# ASSIGNED TASK
Reproduce the entire listing below exactly.
------------------------------------------------------------
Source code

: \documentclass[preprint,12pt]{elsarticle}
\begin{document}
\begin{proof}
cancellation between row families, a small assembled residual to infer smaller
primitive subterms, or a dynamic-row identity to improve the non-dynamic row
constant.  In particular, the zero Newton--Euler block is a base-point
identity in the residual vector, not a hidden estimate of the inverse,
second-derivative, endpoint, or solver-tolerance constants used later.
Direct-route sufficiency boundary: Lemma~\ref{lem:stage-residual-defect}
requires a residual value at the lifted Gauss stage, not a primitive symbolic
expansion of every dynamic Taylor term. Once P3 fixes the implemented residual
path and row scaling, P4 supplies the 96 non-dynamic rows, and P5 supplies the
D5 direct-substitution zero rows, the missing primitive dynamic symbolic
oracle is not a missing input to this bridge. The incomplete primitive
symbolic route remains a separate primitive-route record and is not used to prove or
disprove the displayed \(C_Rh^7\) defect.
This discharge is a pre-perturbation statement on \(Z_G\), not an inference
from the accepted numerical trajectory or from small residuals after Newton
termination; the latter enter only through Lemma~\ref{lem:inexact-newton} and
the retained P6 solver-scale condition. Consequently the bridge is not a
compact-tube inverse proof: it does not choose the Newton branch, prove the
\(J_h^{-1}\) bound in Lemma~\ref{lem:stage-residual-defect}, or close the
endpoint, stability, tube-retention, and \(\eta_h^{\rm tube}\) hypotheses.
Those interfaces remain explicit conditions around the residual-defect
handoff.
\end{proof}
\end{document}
------------------------------------------------------------
# REPLY TO THE TASK
Source code

: \documentclass[preprint,12pt]{elsarticle}
\begin{document}
\begin{proof}
cancellation between row families, a small assembled residual to infer smaller
primitive subterms, or a dynamic-row identity to improve the non-dynamic row
constant.  In particular, the zero Newton--Euler block is a base-point
identity in the residual vector, not a hidden estimate of the inverse,
second-derivative, endpoint, or solver-tolerance constants used later.
Direct-route sufficiency boundary: Lemma~\ref{lem:stage-residual-defect}
requires a residual value at the lifted Gauss stage, not a primitive symbolic
expansion of every dynamic Taylor term. Once P3 fixes the implemented residual
path and row scaling, P4 supplies the 96 non-dynamic rows, and P5 supplies the
D5 direct-substitution zero rows, the missing primitive dynamic symbolic
oracle is not a missing input to this bridge. The incomplete primitive
symbolic route remains a separate primitive-route record and is not used to prove or
disprove the displayed \(C_Rh^7\) defect.
This discharge is a pre-perturbation statement on \(Z_G\), not an inference
from the accepted numerical trajectory or from small residuals after Newton
termination; the latter enter only through Lemma~\ref{lem:inexact-newton} and
the retained P6 solver-scale condition. Consequently the bridge is not a
compact-tube inverse proof: it does not choose the Newton branch, prove the
\(J_h^{-1}\) bound in Lemma~\ref{lem:stage-residual-defect}, or close the
endpoint, stability, tube-retention, and \(\eta_h^{\rm tube}\) hypotheses.
Those interfaces remain explicit conditions around the residual-defect
handoff.
\end{proof}
\end{document}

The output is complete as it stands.